I am using slick in Akka Streams to load large number of records (~2M) from the database (postgresql) and write them to an S3 File. However, I'm noticing that my code below works for records around ~50k but fails for anything over around 100k mark.
val allResults: Future[Seq[MyEntityImpl]] =
MyRepository.getAllRecordss()
val results: Future[MultipartUploadResult] = Source
.fromFuture(allResults)
.map(seek => seek.toList)
.mapConcat(identity)
.map(myEntity => myEntity.toPSV + "\n")
.map(s => ByteString(s))
.runWith(s3Sink)
Below is a sample of how myEntity
looks like:
case class MyEntityImpl(partOne: MyPartOne, partTwo: MyPartTwo) {
def toPSV: String = myPartOne.toPSV + myPartTwo.toPSV
}
case class MyPartOne(field1: String, field2: String) {
def toPSV: String = {s"$field1|"+s"$field2"}
}
case class MyPartOne(field1: String, field2: String) {
def toPSV: String = {s"$field1|"+s"$field2"}
}
I am looking for a way to do this in a more reactive way so that it doesn't run out of memory.
Underlying Problem
The problem is that you are pulling all of the records from the database into local memory before dispatching them to the s3Sink
.
The first place that the data is being pulled into memory is likely in your MyRepository.getAllRecords()

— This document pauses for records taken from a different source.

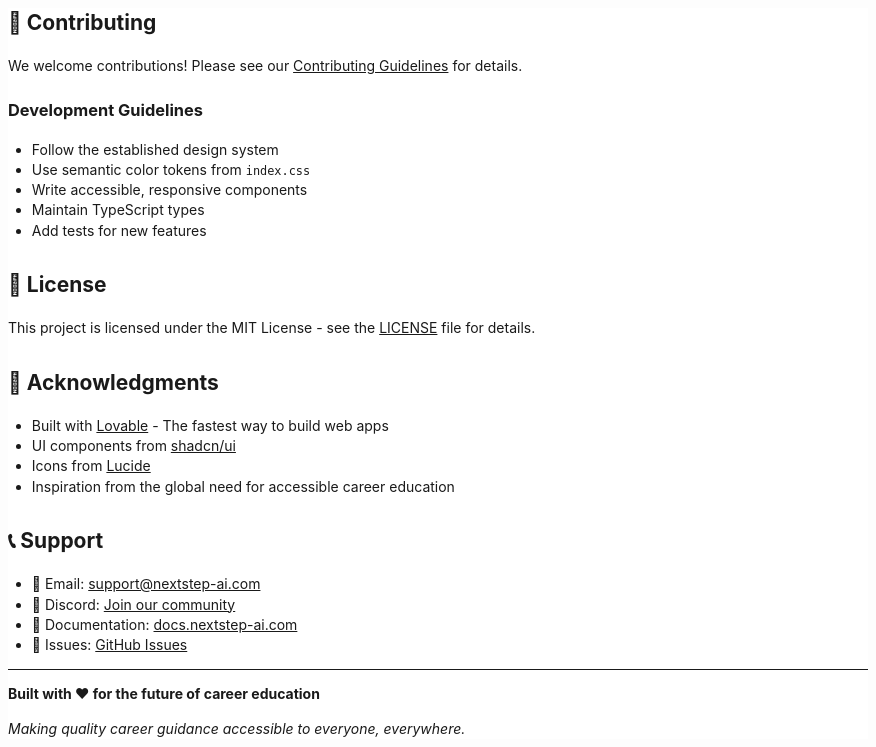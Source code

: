## 🤝 Contributing

We welcome contributions! Please see our [Contributing Guidelines](CONTRIBUTING.md) for details.

### Development Guidelines
- Follow the established design system
- Use semantic color tokens from `index.css`
- Write accessible, responsive components
- Maintain TypeScript types
- Add tests for new features

## 📄 License

This project is licensed under the MIT License - see the [LICENSE](LICENSE) file for details.

## 🙏 Acknowledgments

- Built with [Lovable](https://lovable.dev) - The fastest way to build web apps
- UI components from [shadcn/ui](https://ui.shadcn.com)
- Icons from [Lucide](https://lucide.dev)
- Inspiration from the global need for accessible career education

## 📞 Support

- 📧 Email: support@nextstep-ai.com
- 💬 Discord: [Join our community](https://discord.gg/nextstep-ai)
- 📖 Documentation: [docs.nextstep-ai.com](https://docs.nextstep-ai.com)
- 🐛 Issues: [GitHub Issues](https://github.com/nextstep-ai/issues)

---

**Built with ❤️ for the future of career education**

*Making quality career guidance accessible to everyone, everywhere.*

method. Most, if not all, of the Seq
implementations are in-memory based. The second place where you're definitely utilizing local memory is in seek.toList
because a List
is storing all of the data in-memory.
Solution
Instead of returning a Seq
from getAllRecords
you should be returning a slick-based akka Source
directly. This will ensure that your materialized stream will only need memory for the transient processing steps before going to s3.
If your method definition changed to:
def getAllRecords() : Source[MyEntityImpl, _]
Then the rest of the stream would operate in a reactive manner:
MyRepository
.getAllRecords()
.map(myEntity => myEntity.toPSV + "\n")
.map(ByteString.apply)
.runWith(s3Sink)